February 6, 2010

I woke up to take Nixon out

at 2am and 4am. I am not really having any issues sleeping, at the moment. I still wake up every couple of hours...take Nixon out to the yard in case he needs go wees. I then come back to bed and pretty much go straight back to sleep.

This morning though, i noticed emails from my sister. She too, had emailed me and talked to me about our mother. I love Tracey so much. I feel like she really is the only person in this world who can understand exactly how i feel about my mother, and why. I am not saying that she agrees with everything i say or think ( i would not wish the wrath of my mother on her, so would never imply that )

Our conversation was brief, because my eyes were heavy, and i am sure that it will carry on in the days to come, as i work through the feelings that i am having at the moment, and she listens and helps me.

I love you Tracey, and am so grateful for you.

My last comment to her this morning before i went back to sleep, sums up exactly what i am dealing with when it comes to my mother, and why it upsets me so much.

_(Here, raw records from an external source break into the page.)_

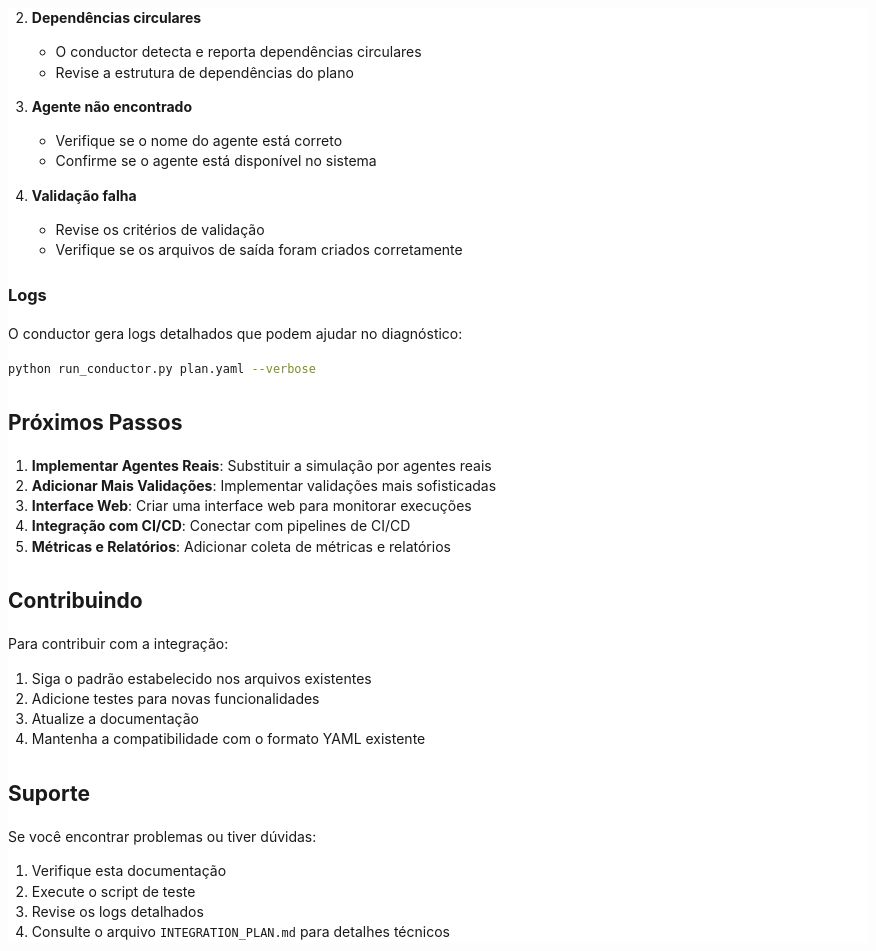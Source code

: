 2. **Dependências circulares**
   - O conductor detecta e reporta dependências circulares
   - Revise a estrutura de dependências do plano

3. **Agente não encontrado**
   - Verifique se o nome do agente está correto
   - Confirme se o agente está disponível no sistema

4. **Validação falha**
   - Revise os critérios de validação
   - Verifique se os arquivos de saída foram criados corretamente

### Logs

O conductor gera logs detalhados que podem ajudar no diagnóstico:

```bash
python run_conductor.py plan.yaml --verbose
```

## Próximos Passos

1. **Implementar Agentes Reais**: Substituir a simulação por agentes reais
2. **Adicionar Mais Validações**: Implementar validações mais sofisticadas
3. **Interface Web**: Criar uma interface web para monitorar execuções
4. **Integração com CI/CD**: Conectar com pipelines de CI/CD
5. **Métricas e Relatórios**: Adicionar coleta de métricas e relatórios

## Contribuindo

Para contribuir com a integração:

1. Siga o padrão estabelecido nos arquivos existentes
2. Adicione testes para novas funcionalidades
3. Atualize a documentação
4. Mantenha a compatibilidade com o formato YAML existente

## Suporte

Se você encontrar problemas ou tiver dúvidas:

1. Verifique esta documentação
2. Execute o script de teste
3. Revise os logs detalhados
4. Consulte o arquivo `INTEGRATION_PLAN.md` para detalhes técnicos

I thought the worst thing that she could ever have done to me was not care when i was a suicidal drug addicted hooker...until she showed anger that i have recovered and fixed my life.
I am hoping that is the last comment on my blog, that i will ever make about my mother. I am going to try my best.

Good morning! Attempt number 3 to watch A Mighty Heart! This is in no way, a suggestion that the movie is boring. Quite the opposite actually...i was just really tired last night. No idea why, but i was.